Imagine yourself driving when a car behind you rear-ends your vehicle. The impact pushes your car forward. It takes about 100 milliseconds for your body to catch up to the forward movement. Your shoulders travel forward until they are under your head, and your neck extends forward as your head tilts slightly down toward your steering wheel. You step on the brakes, bringing the car to an abrupt halt. The sudden stop throws your head and neck backward, and they bounce against the headrest. In a matter of seconds, you've experienced the classic mechanism of injury for whiplash.
About 20 percent of people involved in rear-end collisions later experience symptoms that center in the neck region. Although most of these people recover quickly, a small number develop chronic conditions that result in severe pain and sometimes disability.
Signs and symptoms
People who experience whiplash may develop one or more of the following symptoms, usually within the first two days after the accident:
- Neck pain and stiffness
- Pain in the shoulder or between the shoulder blades
- Low back pain
- Pain or numbness in the arm and/or hand
- Ringing in the ears or blurred vision
- Difficulty concentrating or remembering
- Irritability, sleep disturbances, fatigue
Diagnosis and Treatment
How whiplash injuries occur is clearly understood, but the extent and type of injuries varies greatly. The diagnosis of whiplash is often one of exclusion. Most injuries are to soft tissues such as the disks, muscles and ligaments, and cannot be seen on standard X-rays. Your doctor may need to request specialized tests, such as computed tomography scans or magnetic resonance imaging (MRI).
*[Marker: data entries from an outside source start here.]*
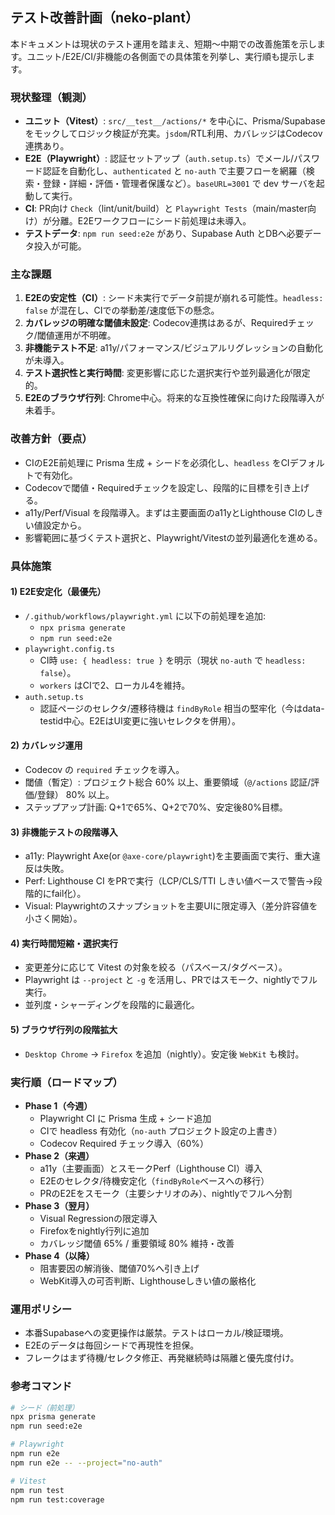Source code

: ## テスト改善計画（neko-plant）

本ドキュメントは現状のテスト運用を踏まえ、短期〜中期での改善施策を示します。ユニット/E2E/CI/非機能の各側面での具体策を列挙し、実行順も提示します。

### 現状整理（観測）
- **ユニット（Vitest）**: `src/__test__/actions/*` を中心に、Prisma/Supabase をモックしてロジック検証が充実。`jsdom`/RTL利用、カバレッジはCodecov連携あり。
- **E2E（Playwright）**: 認証セットアップ（`auth.setup.ts`）でメール/パスワード認証を自動化し、`authenticated` と `no-auth` で主要フローを網羅（検索・登録・詳細・評価・管理者保護など）。`baseURL=3001` で dev サーバを起動して実行。
- **CI**: PR向け `Check`（lint/unit/build）と `Playwright Tests`（main/master向け）が分離。E2Eワークフローにシード前処理は未導入。
- **テストデータ**: `npm run seed:e2e` があり、Supabase Auth とDBへ必要データ投入が可能。

### 主な課題
1. **E2Eの安定性（CI）**: シード未実行でデータ前提が崩れる可能性。`headless: false` が混在し、CIでの挙動差/速度低下の懸念。
2. **カバレッジの明確な閾値未設定**: Codecov連携はあるが、Requiredチェック/閾値運用が不明確。
3. **非機能テスト不足**: a11y/パフォーマンス/ビジュアルリグレッションの自動化が未導入。
4. **テスト選択性と実行時間**: 変更影響に応じた選択実行や並列最適化が限定的。
5. **E2Eのブラウザ行列**: Chrome中心。将来的な互換性確保に向けた段階導入が未着手。

### 改善方針（要点）
- CIのE2E前処理に Prisma 生成 + シードを必須化し、`headless` をCIデフォルトで有効化。
- Codecovで閾値・Requiredチェックを設定し、段階的に目標を引き上げる。
- a11y/Perf/Visual を段階導入。まずは主要画面のa11yとLighthouse CIのしきい値設定から。
- 影響範囲に基づくテスト選択と、Playwright/Vitestの並列最適化を進める。

### 具体施策

#### 1) E2E安定化（最優先）
- `/.github/workflows/playwright.yml` に以下の前処理を追加:
  - `npx prisma generate`
  - `npm run seed:e2e`
- `playwright.config.ts`
  - CI時 `use: { headless: true }` を明示（現状 `no-auth` で `headless: false`）。
  - `workers` はCIで2、ローカル4を維持。
- `auth.setup.ts`
  - 認証ページのセレクタ/遷移待機は `findByRole` 相当の堅牢化（今はdata-testid中心。E2EはUI変更に強いセレクタを併用）。

#### 2) カバレッジ運用
- Codecov の `required` チェックを導入。
- 閾値（暫定）: プロジェクト総合 60% 以上、重要領域（`@/actions` 認証/評価/登録） 80% 以上。
- ステップアップ計画: Q+1で65%、Q+2で70%、安定後80%目標。

#### 3) 非機能テストの段階導入
- a11y: Playwright Axe(or `@axe-core/playwright`)を主要画面で実行、重大違反は失敗。
- Perf: Lighthouse CI をPRで実行（LCP/CLS/TTI しきい値ベースで警告→段階的にfail化）。
- Visual: Playwrightのスナップショットを主要UIに限定導入（差分許容値を小さく開始）。

#### 4) 実行時間短縮・選択実行
- 変更差分に応じて Vitest の対象を絞る（パスベース/タグベース）。
- Playwright は `--project` と `-g` を活用し、PRではスモーク、nightlyでフル実行。
- 並列度・シャーディングを段階的に最適化。

#### 5) ブラウザ行列の段階拡大
- `Desktop Chrome` → `Firefox` を追加（nightly）。安定後 `WebKit` も検討。

### 実行順（ロードマップ）
- **Phase 1（今週）**
  - Playwright CI に Prisma 生成 + シード追加
  - CIで headless 有効化（`no-auth` プロジェクト設定の上書き）
  - Codecov Required チェック導入（60%）
- **Phase 2（来週）**
  - a11y（主要画面）とスモークPerf（Lighthouse CI）導入
  - E2Eのセレクタ/待機安定化（`findByRole`ベースへの移行）
  - PRのE2Eをスモーク（主要シナリオのみ）、nightlyでフルへ分割
- **Phase 3（翌月）**
  - Visual Regressionの限定導入
  - Firefoxをnightly行列に追加
  - カバレッジ閾値 65% / 重要領域 80% 維持・改善
- **Phase 4（以降）**
  - 阻害要因の解消後、閾値70%へ引き上げ
  - WebKit導入の可否判断、Lighthouseしきい値の厳格化

### 運用ポリシー
- 本番Supabaseへの変更操作は厳禁。テストはローカル/検証環境。
- E2Eのデータは毎回シードで再現性を担保。
- フレークはまず待機/セレクタ修正、再発継続時は隔離と優先度付け。

### 参考コマンド
```bash
# シード（前処理）
npx prisma generate
npm run seed:e2e

# Playwright
npm run e2e
npm run e2e -- --project="no-auth"

# Vitest
npm run test
npm run test:coverage
```
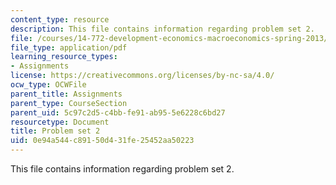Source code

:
 ```yaml
---
content_type: resource
description: This file contains information regarding problem set 2.
file: /courses/14-772-development-economics-macroeconomics-spring-2013/0e94a544c89150d431fe25452aa50223_MIT14_772S13_pset2.pdf
file_type: application/pdf
learning_resource_types:
- Assignments
license: https://creativecommons.org/licenses/by-nc-sa/4.0/
ocw_type: OCWFile
parent_title: Assignments
parent_type: CourseSection
parent_uid: 5c97c2d5-c4bb-fe91-ab95-5e6228c6bd27
resourcetype: Document
title: Problem set 2
uid: 0e94a544-c891-50d4-31fe-25452aa50223
---
```

This file contains information regarding problem set 2.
In the past, whiplash injuries were often treated with immobilization in a cervical collar. However, the current trend is to encourage early movement, rather than immobilization. The soft collar may be used for a short term and on an intermittent basis.
Ice may be applied for the first 24 hours, followed by gentle active movement. Your doctor may provide you with a series of exercises that you can do at home. An early return to work is encouraged, even if your doctor must prescribe some temporary modifications in your work situation. No single treatment has been scientifically proven as effective, but pain relieving medications, exercises, physical therapy, traction, massage, heat, ice, injections and ultrasound have all been beneficial for some patients.
As soon as possible, you should begin aerobic activities, such as walking. Your doctor may prescribe some isometric exercises as your condition improves. Symptoms resolve within several months for about 75 percent of people who have whiplash. Chronic conditions should be investigated further and might require surgery.